Summary contributed by Abhishek Gupta (@atg_abhishek), Founder and Principal Researcher of the Montreal AI Ethics Institute. His book Actionable AI Ethics will be published in 2021.
*Link to original paper + authors at the bottom
Overview: This paper provides a categorization framework for assessing the safety posture of a system that consists of embedded machine learning components. It additionally ties that in with a safety assurance reasoning scheme that helps to provide justifiable and demonstrable mechanisms for proving the safety of the system.
Definitions
- Safety assurance arguments : Structured reasoning that links the safety claims made about a system with verifiable and auditable pieces of evidence. Specifically, it provides defensible and comprehensive justification for the safety of a system in a given environment.
- Failure modes and effects analysis (FMEA) : A bottom-up hazard analysis approach for a system with a focus on the level of components of the system.
- Learning-enabled components (LEC) : Software systems that consist of knowledge acquisition and machine learning components to provide a function or a service.
- Hazard Contribution Mode (HCM) : A categorization of the ways in which LEC outputs can lead to hazardous system states. It does so by linking the potentially unobservable outputs of the LEC with the observable outputs of the wider system.
- LEC accuracy : The property of the LEC such that its outputs are globally optimal which could mean accurate classification, near-perfect regression, or selection of reward-maximization actions in reinforcement learning.
- LEC error : The divergence between the LEC outputs and the reference values.
Why is this a problem in LECs?
- The problems where machine learning is utilized is often hard to specify, if it was easy to specify, it might not have warranted the use of machine learning.
- ML algorithms are often unintelligible to humans which makes their oversight hard.
How are HCMs different from failure modes?
They are broader than just failure modes in the sense that they also encapsulate the cases where there isn’t a failure but it can still lead to a hazardous state.
Figure 2 provided in the paper is a really good reference for someone who wants to get a quick understanding of the spectrum of HCMs

One of the things that is important regarding this figure is that we assume that we have the ability to define the safety thresholds and states for the system as a whole.

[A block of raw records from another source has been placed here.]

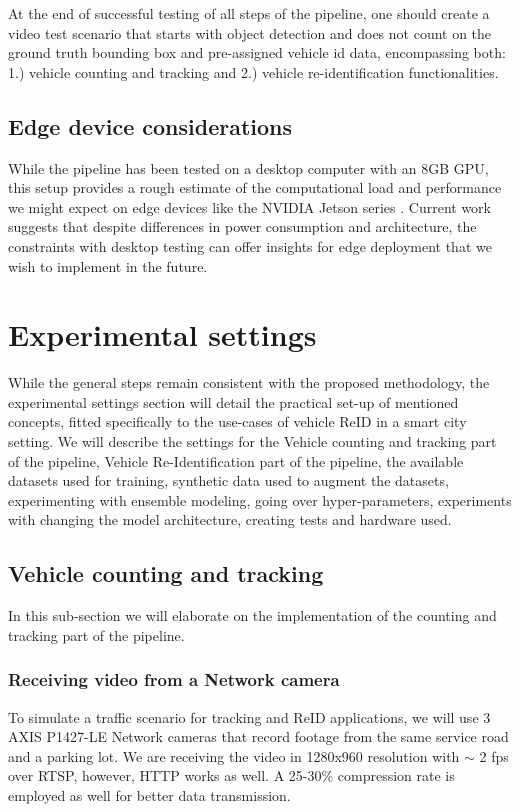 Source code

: \documentclass[conference]{IEEEtran} %
\begin{document}
		At the end of successful testing of all steps of the pipeline, one should create a video test scenario that starts with object detection and does not count on the ground truth bounding box and pre-assigned vehicle id data, encompassing both: 1.) vehicle counting and tracking and 2.) vehicle re-identification functionalities.
		
		
		
		\subsection{Edge device considerations}
		
		While the pipeline has been tested on a desktop computer with an 8GB GPU, this setup provides a rough estimate of the computational load and performance we might expect on edge devices like the NVIDIA Jetson series \cite{valladares2021performance}. Current work suggests that despite differences in power consumption and architecture, the constraints with desktop testing can offer insights for edge deployment that we wish to implement in the future.

	
	\section{Experimental settings}
		
		While the general steps remain consistent with the proposed methodology, the experimental settings section will detail the practical set-up of mentioned concepts, fitted specifically to the use-cases of vehicle ReID in a smart city setting. We will describe the settings for the Vehicle counting and tracking part of the pipeline, Vehicle Re-Identification part of the pipeline, the available datasets used for training, synthetic data used to augment the datasets, experimenting with ensemble modeling, going over hyper-parameters, experiments with changing the model architecture, creating tests and hardware used.
		
		\subsection{Vehicle counting and tracking}
			In this sub-section we will elaborate on the implementation of the counting and tracking part of the pipeline.
			\subsubsection{Receiving video from a Network camera}
				To simulate a traffic scenario for tracking and ReID applications, we will use 3 AXIS P1427-LE Network cameras \cite{axisCam} that record footage from the same service road and a parking lot.
				We are receiving the video in 1280x960 resolution with $\sim$ 2 fps over RTSP, however, HTTP works as well. A 25-30\% compression rate is employed as well for better data transmission.
				
\end{document}
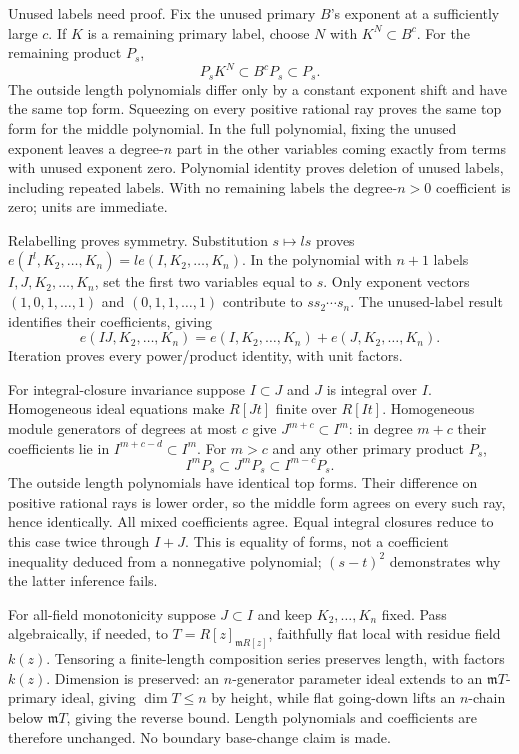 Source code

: \documentclass[11pt]{article}
\begin{document}
Unused labels need proof. Fix the unused primary \(B\)'s exponent at a sufficiently large \(c\). If \(K\) is a remaining primary label, choose \(N\) with \(K^N\subset B^c\). For the remaining product \(P_s\),
\[
P_sK^N\subset B^cP_s\subset P_s.
\]
The outside length polynomials differ only by a constant exponent shift and have the same top form. Squeezing on every positive rational ray proves the same top form for the middle polynomial. In the full polynomial, fixing the unused exponent leaves a degree-\(n\) part in the other variables coming exactly from terms with unused exponent zero. Polynomial identity proves deletion of unused labels, including repeated labels. With no remaining labels the degree-\(n>0\) coefficient is zero; units are immediate.

Relabelling proves symmetry. Substitution \(s\mapsto ls\) proves \(e(I^l,K_2,\ldots,K_n)=l e(I,K_2,\ldots,K_n)\). In the polynomial with \(n+1\) labels \(I,J,K_2,\ldots,K_n\), set the first two variables equal to \(s\). Only exponent vectors \((1,0,1,\ldots,1)\) and \((0,1,1,\ldots,1)\) contribute to \(s s_2\cdots s_n\). The unused-label result identifies their coefficients, giving
\[
e(IJ,K_2,\ldots,K_n)=e(I,K_2,\ldots,K_n)+e(J,K_2,\ldots,K_n).
\]
Iteration proves every power/product identity, with unit factors.

For integral-closure invariance suppose \(I\subset J\) and \(J\) is integral over \(I\). Homogeneous ideal equations make \(R[Jt]\) finite over \(R[It]\). Homogeneous module generators of degrees at most \(c\) give \(J^{m+c}\subset I^m\): in degree \(m+c\) their coefficients lie in \(I^{m+c-d}\subset I^m\). For \(m>c\) and any other primary product \(P_s\),
\[
I^mP_s\subset J^mP_s\subset I^{m-c}P_s.
\]
The outside length polynomials have identical top forms. Their difference on positive rational rays is lower order, so the middle form agrees on every such ray, hence identically. All mixed coefficients agree. Equal integral closures reduce to this case twice through \(I+J\). This is equality of forms, not a coefficient inequality deduced from a nonnegative polynomial; \((s-t)^2\) demonstrates why the latter inference fails.

For all-field monotonicity suppose \(J\subset I\) and keep \(K_2,\ldots,K_n\) fixed. Pass algebraically, if needed, to \(T=R[z]_{\mathfrak mR[z]}\), faithfully flat local with residue field \(k(z)\). Tensoring a finite-length composition series preserves length, with factors \(k(z)\). Dimension is preserved: an \(n\)-generator parameter ideal extends to an \(\mathfrak mT\)-primary ideal, giving \(\dim T\le n\) by height, while flat going-down lifts an \(n\)-chain below \(\mathfrak mT\), giving the reverse bound. Length polynomials and coefficients are therefore unchanged. No boundary base-change claim is made.
\end{document}
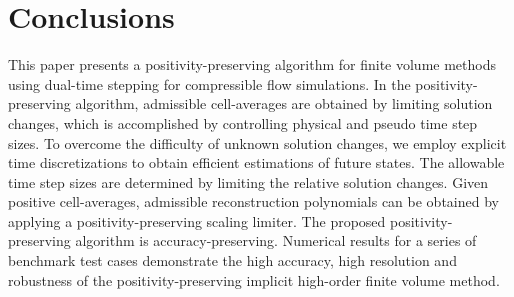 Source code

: 
\section{Conclusions}
\label{sec:Conclusions}

This paper presents a positivity-preserving algorithm for finite volume methods using dual-time stepping for compressible flow simulations.
In the positivity-preserving algorithm, admissible cell-averages are obtained by limiting solution changes,
which is accomplished by controlling physical and pseudo time step sizes.
To overcome the difficulty of unknown solution changes,
we employ explicit time discretizations to obtain efficient estimations of future states.
The allowable time step sizes are determined by limiting the relative solution changes.
Given positive cell-averages,
admissible reconstruction polynomials can be obtained by applying a positivity-preserving scaling limiter.
The proposed positivity-preserving algorithm is accuracy-preserving.
Numerical results for a series of benchmark test cases demonstrate the high accuracy, high resolution and robustness of the positivity-preserving implicit high-order finite volume method. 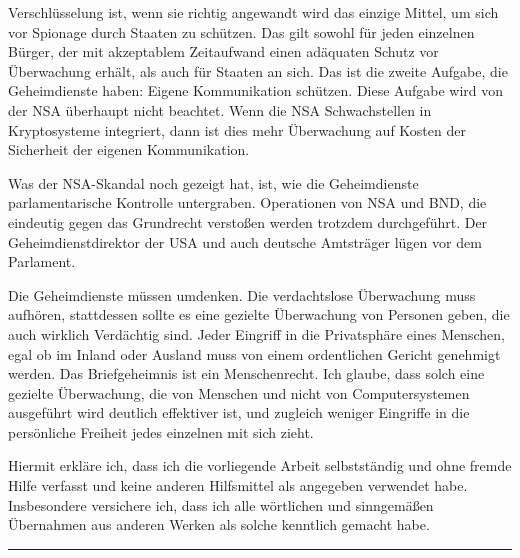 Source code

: \documentclass[12pt,a4paper]{scrartcl}
\begin{document}
Verschlüsselung ist, wenn sie richtig angewandt wird das einzige Mittel, um sich vor Spionage durch Staaten zu schützen. Das gilt sowohl für jeden einzelnen Bürger, der mit akzeptablem Zeitaufwand einen adäquaten Schutz vor Überwachung erhält, als auch für Staaten an sich. Das ist die zweite Aufgabe, die Geheimdienste haben: Eigene Kommunikation schützen. Diese Aufgabe wird von der NSA überhaupt nicht beachtet. Wenn die NSA Schwachstellen in Kryptosysteme integriert, dann ist dies mehr Überwachung auf Kosten der Sicherheit der eigenen Kommunikation.

Was der NSA-Skandal noch gezeigt hat, ist, wie die Geheimdienste parlamentarische Kontrolle untergraben. Operationen von NSA und BND, die eindeutig gegen das Grundrecht verstoßen werden trotzdem durchgeführt. Der Geheimdienstdirektor der USA und auch deutsche Amtsträger lügen vor dem Parlament.

Die Geheimdienste müssen umdenken. Die verdachtslose Überwachung muss aufhören, stattdessen sollte es eine gezielte Überwachung von Personen geben, die auch wirklich Verdächtig sind. Jeder Eingriff in die Privatsphäre eines Menschen, egal ob im Inland oder Ausland muss von einem ordentlichen Gericht genehmigt werden. Das Briefgeheimnis ist ein Menschenrecht. Ich glaube, dass solch eine gezielte Überwachung, die von Menschen und nicht von Computersystemen ausgeführt wird deutlich effektiver ist, und zugleich weniger Eingriffe in die persönliche Freiheit jedes einzelnen mit sich zieht.

\newpage
\printbibliography
\vspace{2cm}
Hiermit erkläre ich, dass ich die vorliegende Arbeit selbstständig und ohne fremde Hilfe verfasst und keine anderen Hilfsmittel als angegeben verwendet habe. Insbesondere versichere ich, dass ich alle wörtlichen und sinngemäßen Übernahmen aus anderen Werken als solche kenntlich gemacht habe.
\vspace{2cm}
\hrule
\end{document}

Keeping this in mind, violating the safety thresholds can thus lead to the transition of the system from a safe to a hazardous state.
How does LEC error arise?
Supervised learning
Error can emerge from a combination of bias from the model assumptions and from variance from the type and quantity of data used and noise.
Unsupervised learning
There are several sources for errors in this context: inadequately specified optimization objective leading to approximation errors, an identifiability error from the model parameter choices that complicate the differentiation of different inputs, inadequate data a.k.a. estimation error, and algorithmic insufficiencies a.k.a. optimization errors.
What is expected performance?
One of the important notions that is utilized in this paper is expected performance: this is basically the idea that an LEC performs as expected, be that giving an accurate output or an erroneous one. What it essentially means is that you will see outputs from the system, whether accurate or erroneous, as was exhibited during the training, validation, and calibration phases of the LEC.
Expected and Accurate (EA) HCM
The system gives outputs that are accurate (as per the specification of the system) yet they induce hazardous system states.
An example : Say you have an autonomous vehicle (AV) that relies on lane markings to localize itself, in this case, if some of those lane markings are removed for some reason, the sensors might latch on to other lane markings and thus correctly align themselves with that and maintain appropriate distance except that they are not in the right lane and can lead to an accident.
When can this arise? : This can happen in the case of sensor malfunctions or different-from-normal environmental conditions within which the system is operating. This might happen because of inadequate representation in the data that is used to train the system or in the optimization algorithm that is used.
Expected with Error (EE) HCM
The system gives outputs that are erroneous with such a large magnitude of error that they violate the safety thresholds of the system.
An example : Building on the previous example, if the lane-keeping function has some deviation in the outputs whereby the errors are so large that, for example in estimating the distance to keep in the lane, instead of keeping the lane, it leads to lane departure and hence a hazardous state.
*A special note here that adversarial perturbations *
When can this arise? : In the cases where there is inadequate representation in the training data, assumptions made in the building on the ML model, especially as it relates to the relationship required between the inputs, outputs, and the safety thresholds, and an inadequate coverage of the environmental conditions within which the system will be deployed.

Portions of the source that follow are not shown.